The world’s skies will be a little less sexy starting next year.
The Air Force on Sept. 1, 2024, will retire its fleet of KC-10A Extenders, aerial refuelers that can also transport troops or cargo, an Air Force news release said. The KC-10, which entered service in 1981 and has been operated by the 70th Air Refueling Squadron at Travis Air Force Base, Calif., since 1994, is known as “Big Sexy” by aircrews due to its “sleek and graceful wing design.”

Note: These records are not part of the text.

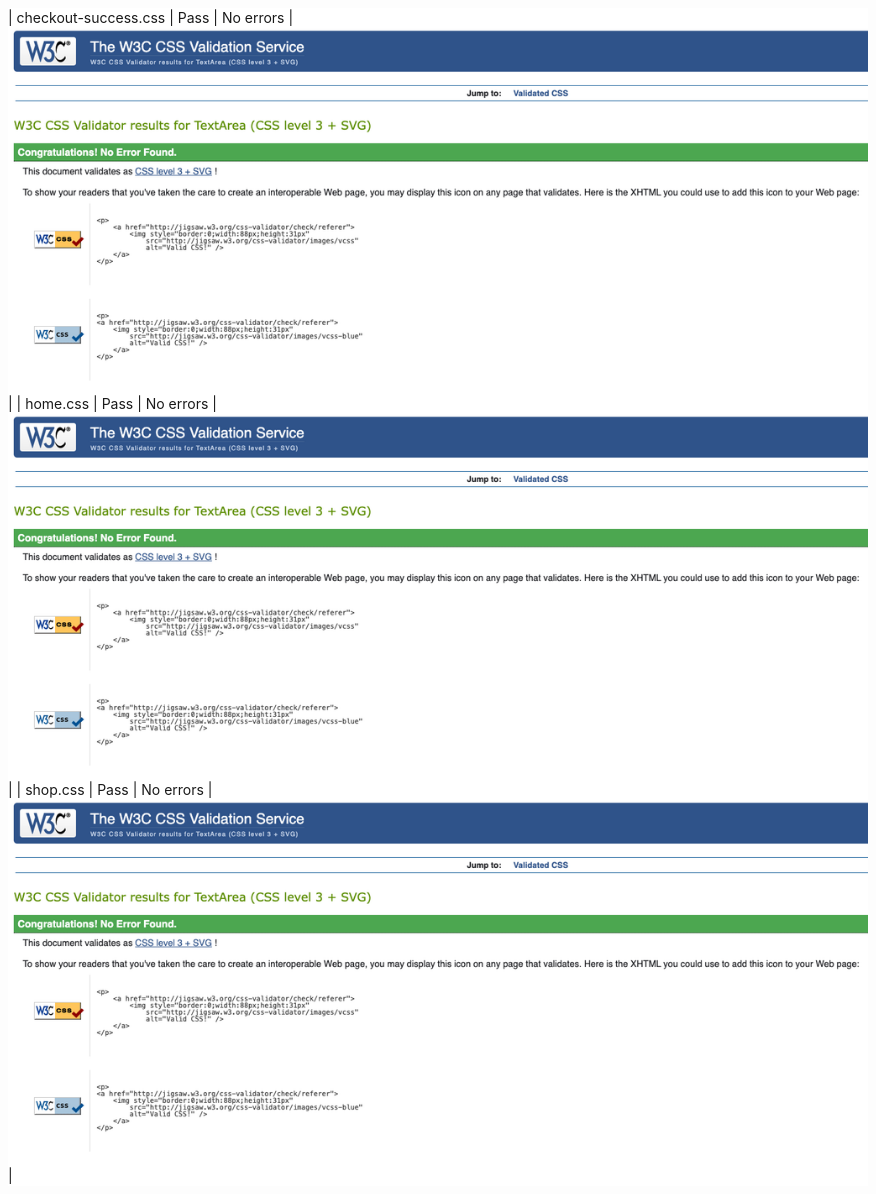 | checkout-success.css | Pass | No errors | ![Validate](./docs/images/css_validation/w3-css-validation-checkout-success.png) |
| home.css | Pass | No errors | ![Validate](./docs/images/css_validation/w3-css-validation-home.png) |
| shop.css | Pass | No errors | ![Validate](./docs/images/css_validation/w3-css-validation-shop.png) |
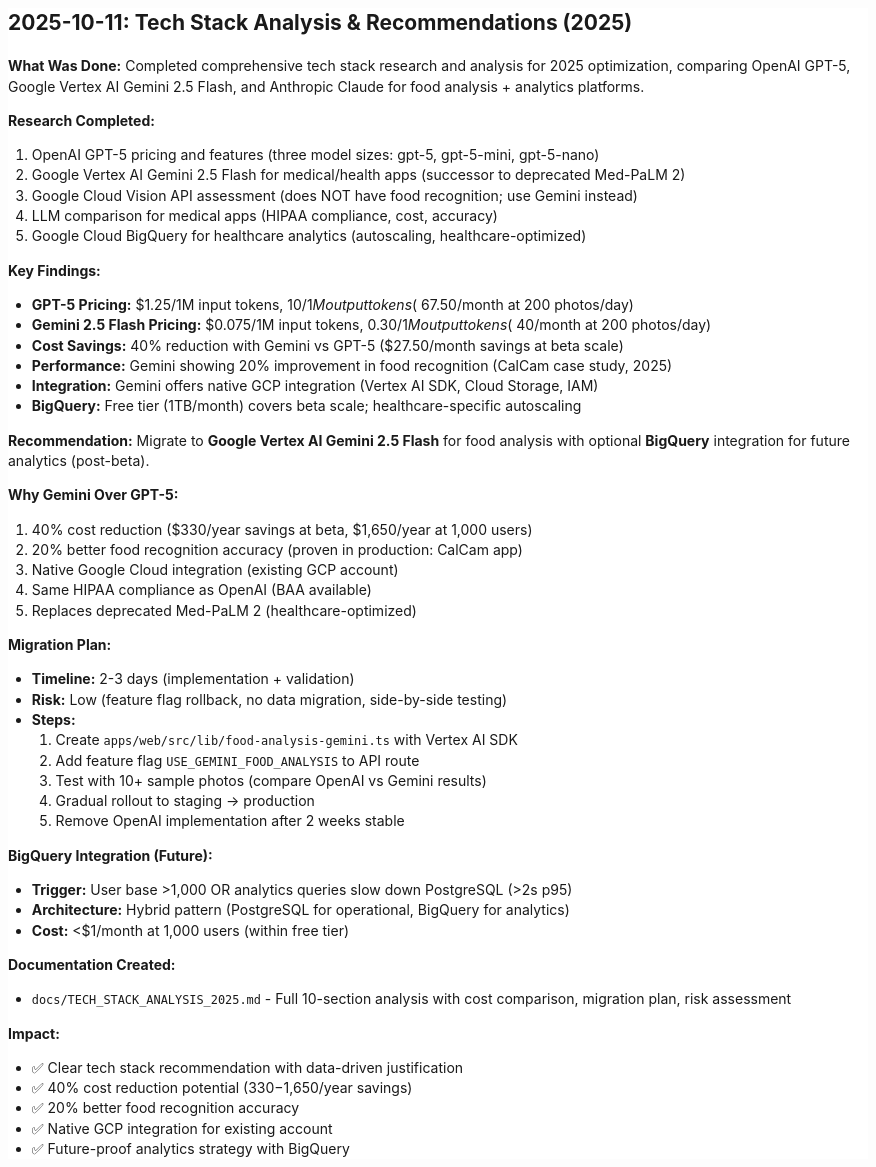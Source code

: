 ## 2025-10-11: Tech Stack Analysis & Recommendations (2025)

**What Was Done:**
Completed comprehensive tech stack research and analysis for 2025 optimization, comparing OpenAI GPT-5, Google Vertex AI Gemini 2.5 Flash, and Anthropic Claude for food analysis + analytics platforms.

**Research Completed:**
1. OpenAI GPT-5 pricing and features (three model sizes: gpt-5, gpt-5-mini, gpt-5-nano)
2. Google Vertex AI Gemini 2.5 Flash for medical/health apps (successor to deprecated Med-PaLM 2)
3. Google Cloud Vision API assessment (does NOT have food recognition; use Gemini instead)
4. LLM comparison for medical apps (HIPAA compliance, cost, accuracy)
5. Google Cloud BigQuery for healthcare analytics (autoscaling, healthcare-optimized)

**Key Findings:**
- **GPT-5 Pricing:** $1.25/1M input tokens, $10/1M output tokens (~$67.50/month at 200 photos/day)
- **Gemini 2.5 Flash Pricing:** $0.075/1M input tokens, $0.30/1M output tokens (~$40/month at 200 photos/day)
- **Cost Savings:** 40% reduction with Gemini vs GPT-5 ($27.50/month savings at beta scale)
- **Performance:** Gemini showing 20% improvement in food recognition (CalCam case study, 2025)
- **Integration:** Gemini offers native GCP integration (Vertex AI SDK, Cloud Storage, IAM)
- **BigQuery:** Free tier (1TB/month) covers beta scale; healthcare-specific autoscaling

**Recommendation:**
Migrate to **Google Vertex AI Gemini 2.5 Flash** for food analysis with optional **BigQuery** integration for future analytics (post-beta).

**Why Gemini Over GPT-5:**
1. 40% cost reduction ($330/year savings at beta, $1,650/year at 1,000 users)
2. 20% better food recognition accuracy (proven in production: CalCam app)
3. Native Google Cloud integration (existing GCP account)
4. Same HIPAA compliance as OpenAI (BAA available)
5. Replaces deprecated Med-PaLM 2 (healthcare-optimized)

**Migration Plan:**
- **Timeline:** 2-3 days (implementation + validation)
- **Risk:** Low (feature flag rollback, no data migration, side-by-side testing)
- **Steps:**
  1. Create `apps/web/src/lib/food-analysis-gemini.ts` with Vertex AI SDK
  2. Add feature flag `USE_GEMINI_FOOD_ANALYSIS` to API route
  3. Test with 10+ sample photos (compare OpenAI vs Gemini results)
  4. Gradual rollout to staging → production
  5. Remove OpenAI implementation after 2 weeks stable

**BigQuery Integration (Future):**
- **Trigger:** User base >1,000 OR analytics queries slow down PostgreSQL (>2s p95)
- **Architecture:** Hybrid pattern (PostgreSQL for operational, BigQuery for analytics)
- **Cost:** <$1/month at 1,000 users (within free tier)

**Documentation Created:**
- `docs/TECH_STACK_ANALYSIS_2025.md` - Full 10-section analysis with cost comparison, migration plan, risk assessment

**Impact:**
- ✅ Clear tech stack recommendation with data-driven justification
- ✅ 40% cost reduction potential ($330-$1,650/year savings)
- ✅ 20% better food recognition accuracy
- ✅ Native GCP integration for existing account
- ✅ Future-proof analytics strategy with BigQuery
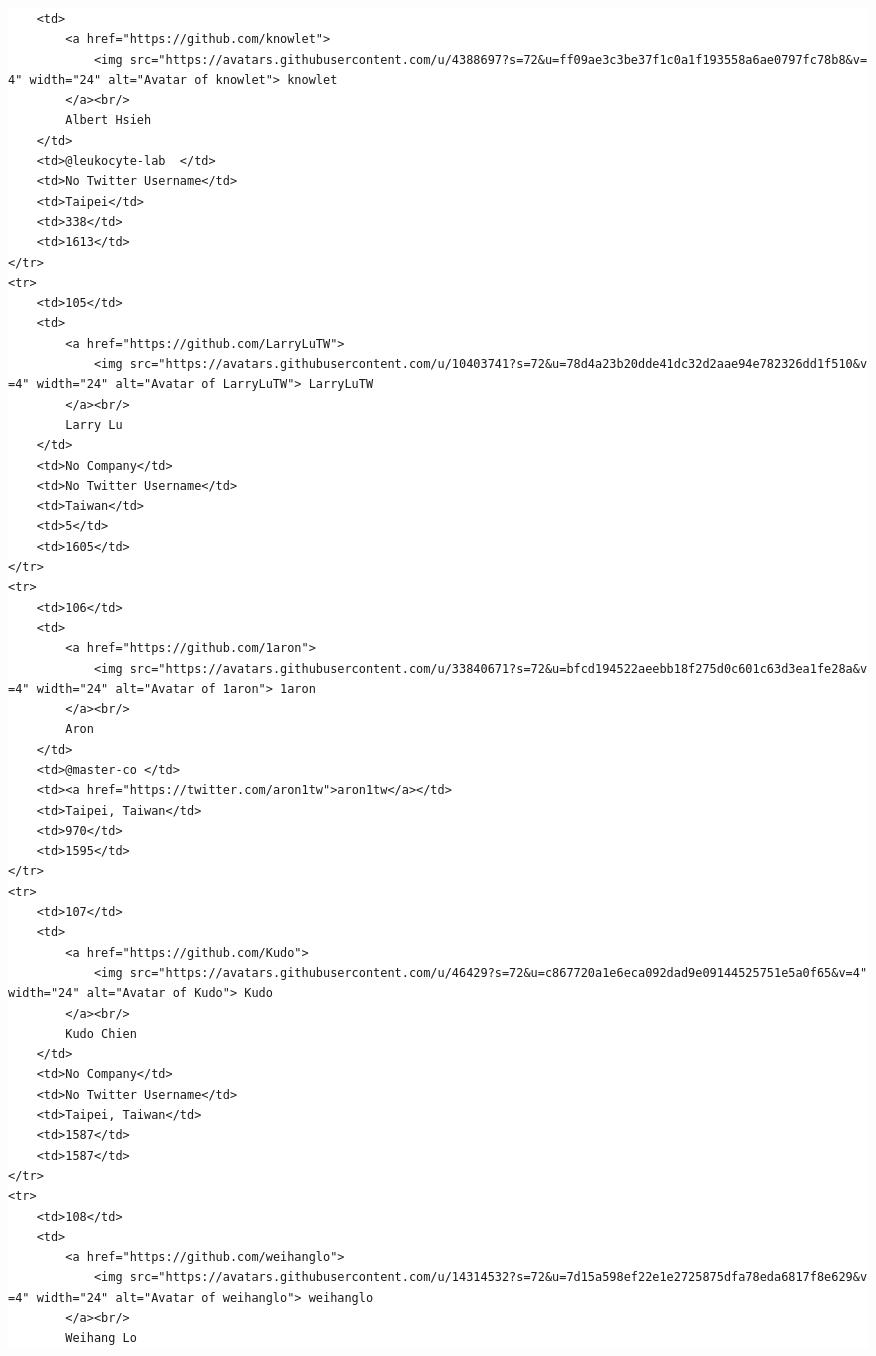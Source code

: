 		<td>
			<a href="https://github.com/knowlet">
				<img src="https://avatars.githubusercontent.com/u/4388697?s=72&u=ff09ae3c3be37f1c0a1f193558a6ae0797fc78b8&v=4" width="24" alt="Avatar of knowlet"> knowlet
			</a><br/>
			Albert Hsieh
		</td>
		<td>@leukocyte-lab  </td>
		<td>No Twitter Username</td>
		<td>Taipei</td>
		<td>338</td>
		<td>1613</td>
	</tr>
	<tr>
		<td>105</td>
		<td>
			<a href="https://github.com/LarryLuTW">
				<img src="https://avatars.githubusercontent.com/u/10403741?s=72&u=78d4a23b20dde41dc32d2aae94e782326dd1f510&v=4" width="24" alt="Avatar of LarryLuTW"> LarryLuTW
			</a><br/>
			Larry Lu
		</td>
		<td>No Company</td>
		<td>No Twitter Username</td>
		<td>Taiwan</td>
		<td>5</td>
		<td>1605</td>
	</tr>
	<tr>
		<td>106</td>
		<td>
			<a href="https://github.com/1aron">
				<img src="https://avatars.githubusercontent.com/u/33840671?s=72&u=bfcd194522aeebb18f275d0c601c63d3ea1fe28a&v=4" width="24" alt="Avatar of 1aron"> 1aron
			</a><br/>
			Aron
		</td>
		<td>@master-co </td>
		<td><a href="https://twitter.com/aron1tw">aron1tw</a></td>
		<td>Taipei, Taiwan</td>
		<td>970</td>
		<td>1595</td>
	</tr>
	<tr>
		<td>107</td>
		<td>
			<a href="https://github.com/Kudo">
				<img src="https://avatars.githubusercontent.com/u/46429?s=72&u=c867720a1e6eca092dad9e09144525751e5a0f65&v=4" width="24" alt="Avatar of Kudo"> Kudo
			</a><br/>
			Kudo Chien
		</td>
		<td>No Company</td>
		<td>No Twitter Username</td>
		<td>Taipei, Taiwan</td>
		<td>1587</td>
		<td>1587</td>
	</tr>
	<tr>
		<td>108</td>
		<td>
			<a href="https://github.com/weihanglo">
				<img src="https://avatars.githubusercontent.com/u/14314532?s=72&u=7d15a598ef22e1e2725875dfa78eda6817f8e629&v=4" width="24" alt="Avatar of weihanglo"> weihanglo
			</a><br/>
			Weihang Lo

“A more capable aircraft may never be built compared to the KC-10A Extender,” Chief Master Sgt. Donald P. Davis, chief boom operator with 70th ARS, said in the release. “The range, fuel delivery and cargo capability are second to none.”
The 59-plane fleet will be retired to make way for the KC-46A Pegasus, which will begin to arrive at Travis Air Force Base, Calif., this year.

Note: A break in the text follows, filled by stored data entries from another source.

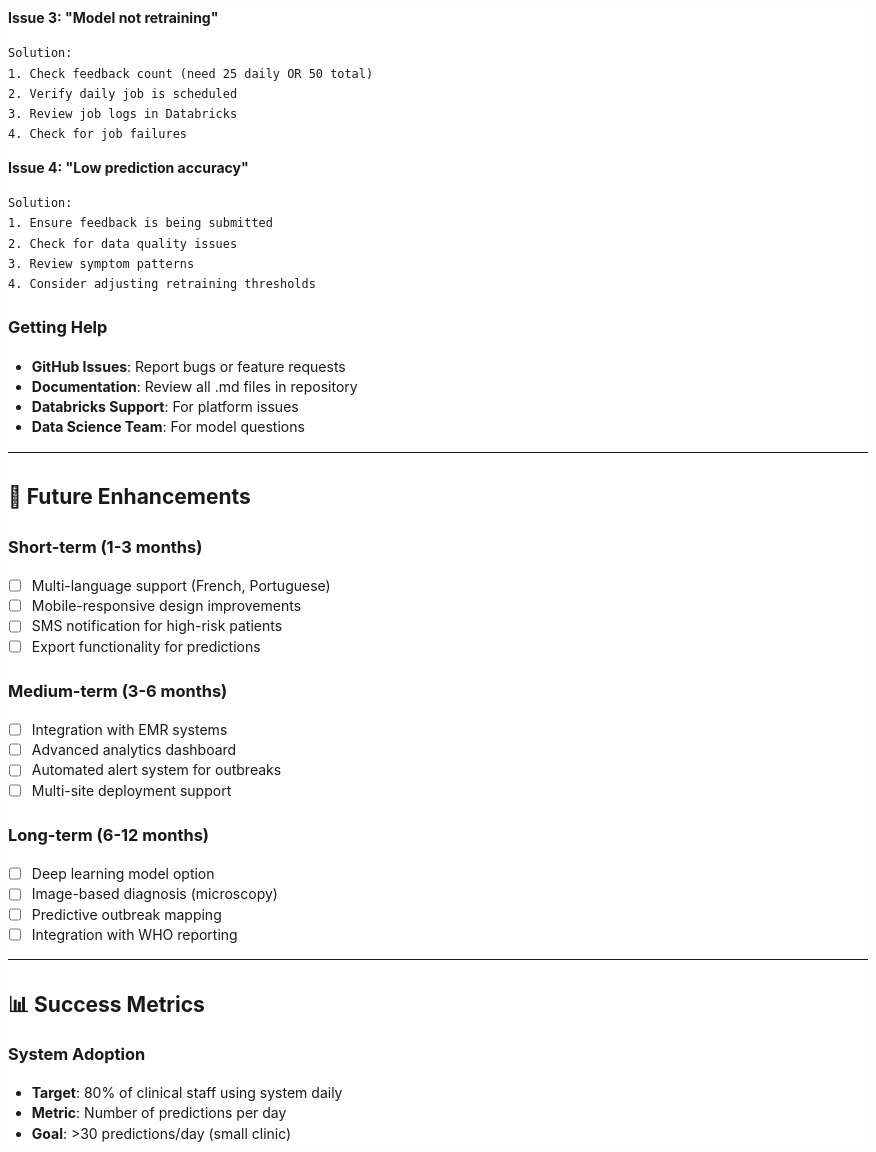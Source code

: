 **Issue 3: "Model not retraining"**
```
Solution:
1. Check feedback count (need 25 daily OR 50 total)
2. Verify daily job is scheduled
3. Review job logs in Databricks
4. Check for job failures
```

**Issue 4: "Low prediction accuracy"**
```
Solution:
1. Ensure feedback is being submitted
2. Check for data quality issues
3. Review symptom patterns
4. Consider adjusting retraining thresholds
```

### Getting Help
- **GitHub Issues**: Report bugs or feature requests
- **Documentation**: Review all .md files in repository
- **Databricks Support**: For platform issues
- **Data Science Team**: For model questions

---

## 🔮 Future Enhancements

### Short-term (1-3 months)
- [ ] Multi-language support (French, Portuguese)
- [ ] Mobile-responsive design improvements
- [ ] SMS notification for high-risk patients
- [ ] Export functionality for predictions

### Medium-term (3-6 months)
- [ ] Integration with EMR systems
- [ ] Advanced analytics dashboard
- [ ] Automated alert system for outbreaks
- [ ] Multi-site deployment support

### Long-term (6-12 months)
- [ ] Deep learning model option
- [ ] Image-based diagnosis (microscopy)
- [ ] Predictive outbreak mapping
- [ ] Integration with WHO reporting

---

## 📊 Success Metrics

### System Adoption
- **Target**: 80% of clinical staff using system daily
- **Metric**: Number of predictions per day
- **Goal**: >30 predictions/day (small clinic)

The Air Force has contracted 128 KC-46s as of Jan. 30, according to a news release from Boeing. While the fleet will be larger, the Pegasus has less carrying capacity than the Extender. The KC-10 can carry 170,000 pounds of cargo and 356,000 pounds of fuel with a maximum takeoff weight of 590,000 pounds, compared with 212,299 pounds of fuel and 65,000 pounds of cargo for the KC-46, according to Air Force fact sheets.

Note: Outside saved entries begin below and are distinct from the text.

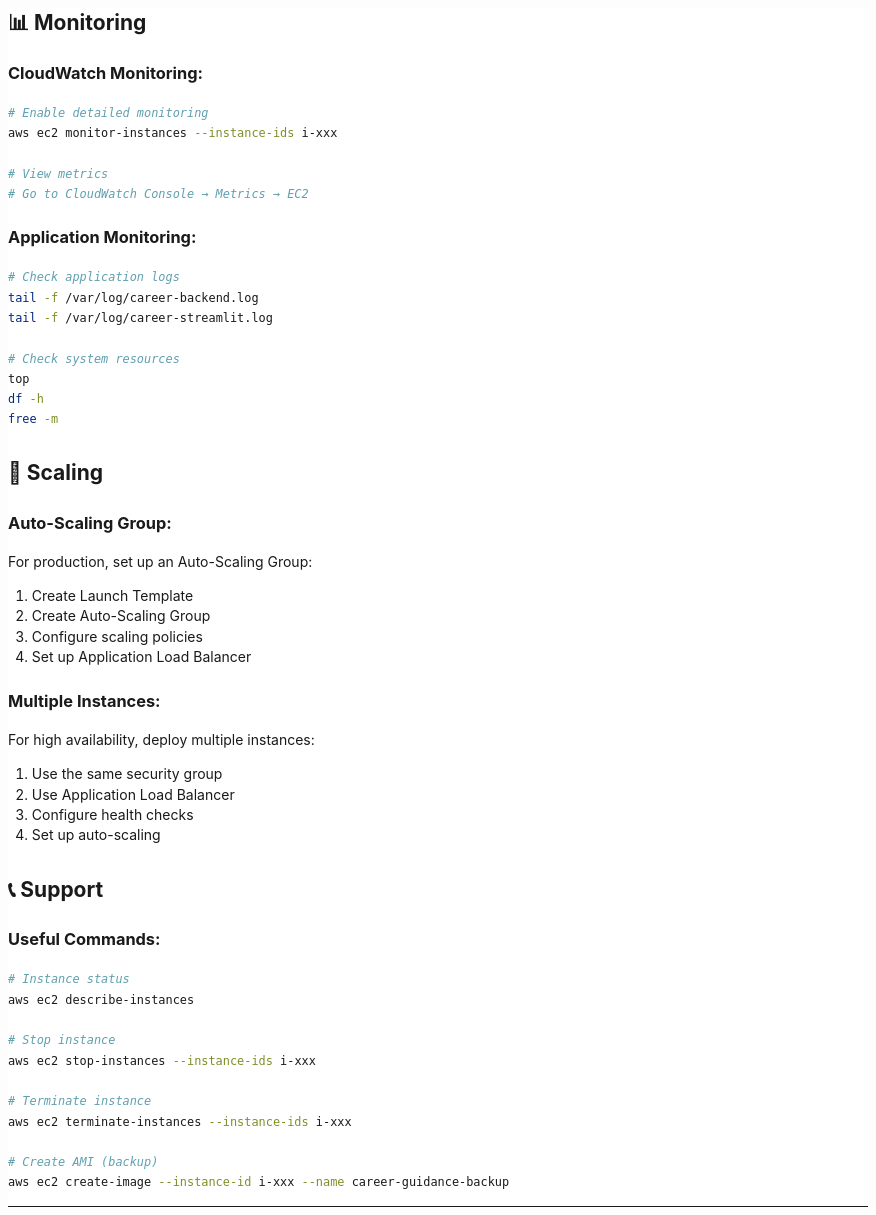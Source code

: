 ## 📊 Monitoring

### **CloudWatch Monitoring:**
```bash
# Enable detailed monitoring
aws ec2 monitor-instances --instance-ids i-xxx

# View metrics
# Go to CloudWatch Console → Metrics → EC2
```

### **Application Monitoring:**
```bash
# Check application logs
tail -f /var/log/career-backend.log
tail -f /var/log/career-streamlit.log

# Check system resources
top
df -h
free -m
```

## 🎯 Scaling

### **Auto-Scaling Group:**
For production, set up an Auto-Scaling Group:
1. Create Launch Template
2. Create Auto-Scaling Group
3. Configure scaling policies
4. Set up Application Load Balancer

### **Multiple Instances:**
For high availability, deploy multiple instances:
1. Use the same security group
2. Use Application Load Balancer
3. Configure health checks
4. Set up auto-scaling

## 📞 Support

### **Useful Commands:**
```bash
# Instance status
aws ec2 describe-instances

# Stop instance
aws ec2 stop-instances --instance-ids i-xxx

# Terminate instance
aws ec2 terminate-instances --instance-ids i-xxx

# Create AMI (backup)
aws ec2 create-image --instance-id i-xxx --name career-guidance-backup
```

---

The KC-10 was used during the 1991 Gulf War, and flew more than 1,300 missions in the wars in Iraq and Afghanistan, according to the fact sheet.
“Probably the one thing I am going to miss the most is the view in the back,” said Staff Sgt. Jared M. Breaux, a boom operator with 70th ARS, in the Air Force release. “Not having that window back there to just look out of and to have that contact.”